The pharmaceutical industry is worth upwards of £50bn in the UK alone. But that’s not all profit. Nor is it reflective of the cashflow pressures experienced over recent years. Here at Advocate, we have several longstanding clients in the industry and have noticed a marked increase in pharmaceutical instructions. Our client, in this case, is a testing laboratory with a modest seven-figure turnover. Last year, they onboarded a new customer specialising in the development and manufacture of medicines on behalf of larger pharmaceutical firms. Although technically a startup, the chemist was given 30-day credit terms based on investor backing and the calibre of industry talent recruited to lead the business. Until six months ago, it had been a prosperous relationship.
Unexpected Side Effects
The first sign of distress was when accounts payable became unresponsive. On reaching out at the director level, our client was informed that due to temporary cashflow issues, a payment plan was needed. Not unsympathetic, a duration of 12 months was agreed with token initial instalments to be followed by larger sums later. Having seen an exodus from the debtor’s board coincide with the first defaulted payment, the client feared the worst and instructed Advocate with the balance now at £6k.

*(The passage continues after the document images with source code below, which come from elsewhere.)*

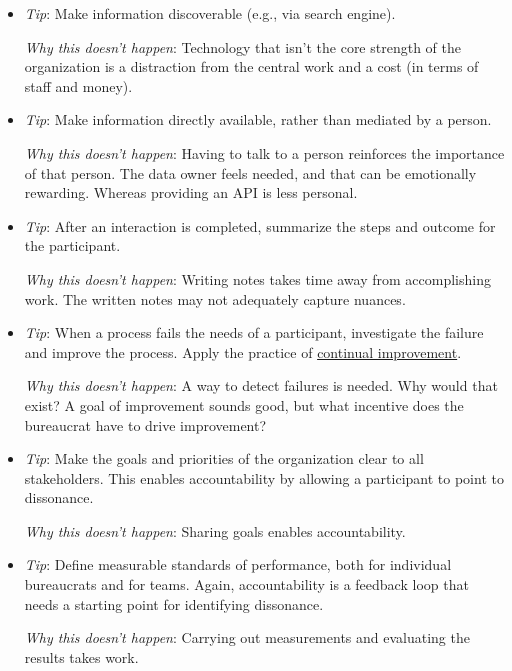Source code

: \begin{itemize}
    \item \textit{Tip}: Make information discoverable (e.g., via search engine).

    \textit{Why this doesn't happen}: Technology that isn't the core strength of the organization is a distraction from the central work and a cost (in terms of staff and money).
    
    \item \textit{Tip}: Make information directly available, rather than mediated by a person. 

    \textit{Why this doesn't happen}: Having to talk to a person reinforces the importance of that person. The data owner feels needed, and that can be emotionally rewarding. Whereas providing an API is less personal. 
    
    \item \textit{Tip}: After an interaction is completed, summarize the steps and outcome for the participant. 

    \textit{Why this doesn't happen}: Writing notes takes time away from accomplishing work. The written notes may not adequately capture nuances.
    
    \item \textit{Tip}: When a process fails the needs of a participant, investigate the failure and improve the process. Apply the practice of \href{https://en.wikipedia.org/wiki/Continual_improvement_process}{continual improvement}.    

    \textit{Why this doesn't happen}: A way to detect failures is needed. Why would that exist? A goal of improvement sounds good, but what incentive does the bureaucrat have to drive improvement?
    
    \item \textit{Tip}: Make the goals and priorities of the organization clear to all stakeholders. This enables accountability by allowing a participant to point to dissonance.  

    \textit{Why this doesn't happen}: Sharing goals enables accountability. 
    
    \item \textit{Tip}: Define measurable standards of performance, both for individual bureaucrats and for teams. Again, accountability is a feedback loop that needs a starting point for identifying dissonance.

    \textit{Why this doesn't happen}: Carrying out measurements and evaluating the results takes work. 
    

\end{itemize}
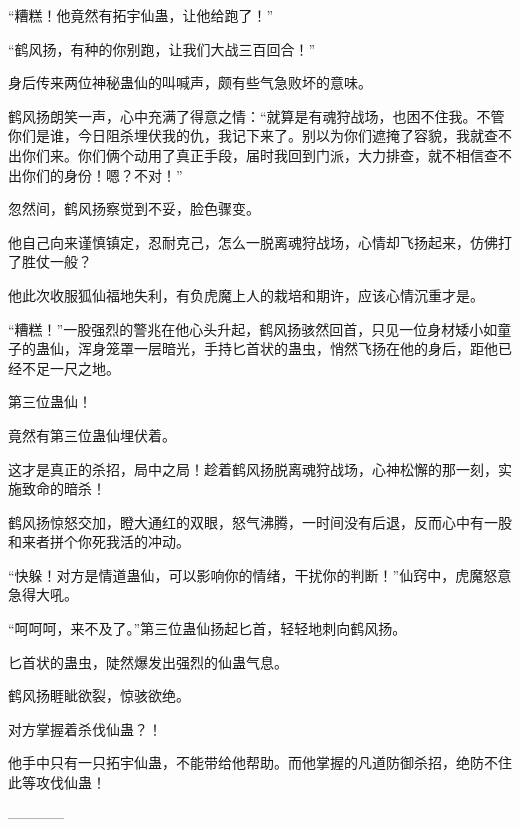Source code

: \begin{this_body}
“糟糕！他竟然有拓宇仙蛊，让他给跑了！”

“鹤风扬，有种的你别跑，让我们大战三百回合！”

身后传来两位神秘蛊仙的叫喊声，颇有些气急败坏的意味。

鹤风扬朗笑一声，心中充满了得意之情：“就算是有魂狩战场，也困不住我。不管你们是谁，今日阻杀埋伏我的仇，我记下来了。别以为你们遮掩了容貌，我就查不出你们来。你们俩个动用了真正手段，届时我回到门派，大力排查，就不相信查不出你们的身份！嗯？不对！”

忽然间，鹤风扬察觉到不妥，脸色骤变。

他自己向来谨慎镇定，忍耐克己，怎么一脱离魂狩战场，心情却飞扬起来，仿佛打了胜仗一般？

他此次收服狐仙福地失利，有负虎魔上人的栽培和期许，应该心情沉重才是。

“糟糕！”一股强烈的警兆在他心头升起，鹤风扬骇然回首，只见一位身材矮小如童子的蛊仙，浑身笼罩一层暗光，手持匕首状的蛊虫，悄然飞扬在他的身后，距他已经不足一尺之地。

第三位蛊仙！

竟然有第三位蛊仙埋伏着。

这才是真正的杀招，局中之局！趁着鹤风扬脱离魂狩战场，心神松懈的那一刻，实施致命的暗杀！

鹤风扬惊怒交加，瞪大通红的双眼，怒气沸腾，一时间没有后退，反而心中有一股和来者拼个你死我活的冲动。

“快躲！对方是情道蛊仙，可以影响你的情绪，干扰你的判断！”仙窍中，虎魔怒意急得大吼。

“呵呵呵，来不及了。”第三位蛊仙扬起匕首，轻轻地刺向鹤风扬。

匕首状的蛊虫，陡然爆发出强烈的仙蛊气息。

鹤风扬睚眦欲裂，惊骇欲绝。

对方掌握着杀伐仙蛊？！

他手中只有一只拓宇仙蛊，不能带给他帮助。而他掌握的凡道防御杀招，绝防不住此等攻伐仙蛊！

------------

\end{this_body}

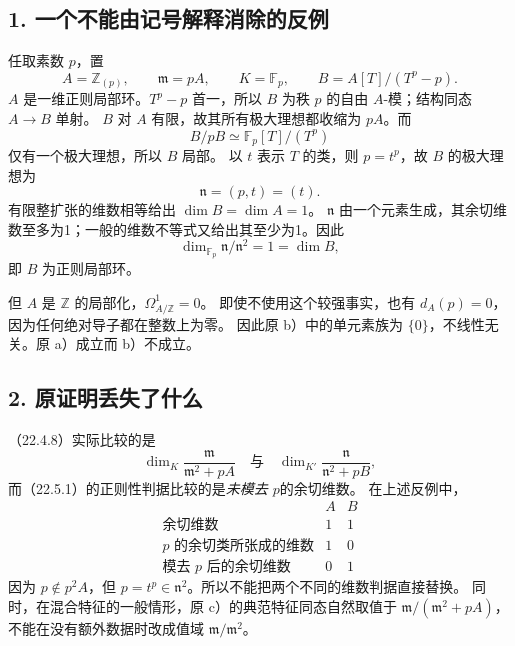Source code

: \documentclass[UTF8,a4paper]{ctexbook}
\begin{document}
\subsection*{1. 一个不能由记号解释消除的反例}
任取素数 $p$，置
\[
 A=\mathbb Z_{(p)},\qquad\mathfrak m=pA,\qquad K=\mathbb F_p,
 \qquad B=A[T]/(T^p-p).
\]
$A$ 是一维正则局部环。$T^p-p$ 首一，所以 $B$ 为秩 $p$ 的自由 $A$-模；结构同态 $A\to B$ 单射。
$B$ 对 $A$ 有限，故其所有极大理想都收缩为 $pA$。而
\[
 B/pB\simeq\mathbb F_p[T]/(T^p)
\]
仅有一个极大理想，所以 $B$ 局部。
以 $t$ 表示 $T$ 的类，则 $p=t^p$，故 $B$ 的极大理想为
\[
 \mathfrak n=(p,t)=(t).
\]
有限整扩张的维数相等给出 $\dim B=\dim A=1$。
$\mathfrak n$ 由一个元素生成，其余切维数至多为1；一般的维数不等式又给出其至少为1。因此
\[
 \dim_{\mathbb F_p}\mathfrak n/\mathfrak n^2=1=\dim B,
\]
即 $B$ 为正则局部环。

但 $A$ 是 $\mathbb Z$ 的局部化，$\Omega^1_{A/\mathbb Z}=0$。
即使不使用这个较强事实，也有 $d_A(p)=0$，因为任何绝对导子都在整数上为零。
因此原 b）中的单元素族为 $\{0\}$，不线性无关。原 a）成立而 b）不成立。

\subsection*{2. 原证明丢失了什么}
（22.4.8）实际比较的是
\[
 \dim_K\frac{\mathfrak m}{\mathfrak m^2+pA}
 \quad\text{与}\quad
 \dim_{K'}\frac{\mathfrak n}{\mathfrak n^2+pB},
\]
而（22.5.1）的正则性判据比较的是\emph{未模去 $p$}的余切维数。
在上述反例中，
\[
 \begin{array}{c|cc}
 &A&B\\\hline
 \text{余切维数}&1&1\\
 p\text{ 的余切类所张成的维数}&1&0\\
 \text{模去 }p\text{ 后的余切维数}&0&1
 \end{array}
\]
因为 $p\notin p^2A$，但 $p=t^p\in\mathfrak n^2$。所以不能把两个不同的维数判据直接替换。
同时，在混合特征的一般情形，原 c）的典范特征同态自然取值于
$\mathfrak m/(\mathfrak m^2+pA)$，不能在没有额外数据时改成值域 $\mathfrak m/\mathfrak m^2$。
\end{document}
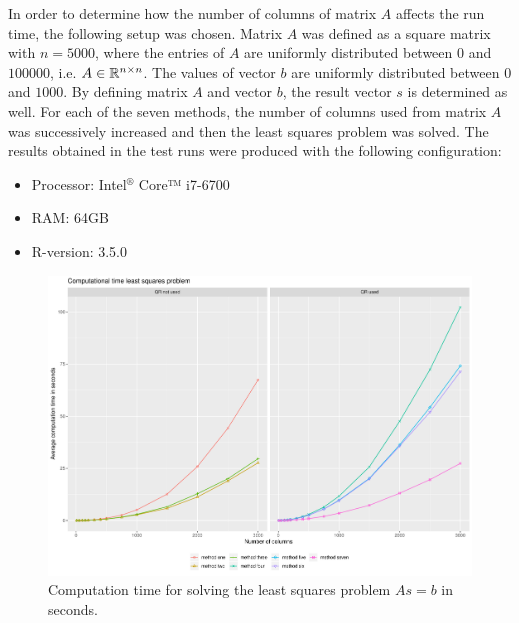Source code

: In order to determine how the number of columns of matrix $A$ affects the run time, the following setup was chosen. Matrix $A$ was defined as a square matrix with $n = 5000$, where the entries of $A$ are uniformly distributed between $0$ and $100000$, i.e. $A \in \mathbb{R}^{n \times n}$. The values of vector $b$ are uniformly distributed between $0$ and $1000$. By defining matrix $A$ and vector $b$, the result vector $s$ is determined as well. For each of the seven methods, the number of columns used from matrix $A$ was successively increased and then the least squares problem was solved. The results obtained in the test runs were produced with the following configuration: 
\begin{itemize}
	\item Processor: Intel$^{®}$ Core™ i7-6700
	\item RAM: 64GB
	\item \textsf{R}-version: 3.5.0
\end{itemize}
\begin{figure}
	\centering
	\includegraphics[width=\textwidth]{figures/chapter_NNLS/computation_time}
	\caption{Computation time for solving the least squares problem $As = b$ in seconds.}
	\label{fig:comp_time}
\end{figure}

We established contact with the chemist the next working day and struck up a dialogue to resolve reconciliation issues pre-dating the first instalment. After circling back to when the £6k would be paid, the debtor requested the previously defaulted payment plan be reinstated. This was instantly declined because had they of adhered to it in the first place, the account would not have been transferred to Advocate! After some debate, the debtor agreed to make two payments a fortnight apart to clear the debt plus £750 of statutory late payment charges. Although initially hesitant, the client agreed after discussing with us what court action might look like in the event of default.
The payment plan was successfully completed, with the debt taking less than three weeks from the point of Advocate’s instruction to the final instalment. This was also nine months ahead of the original payment plan. Shortly after receiving payment, our client was acquired by a rival business, which has since started trading with the debtor, albeit under stricter terms, including a bond held as security.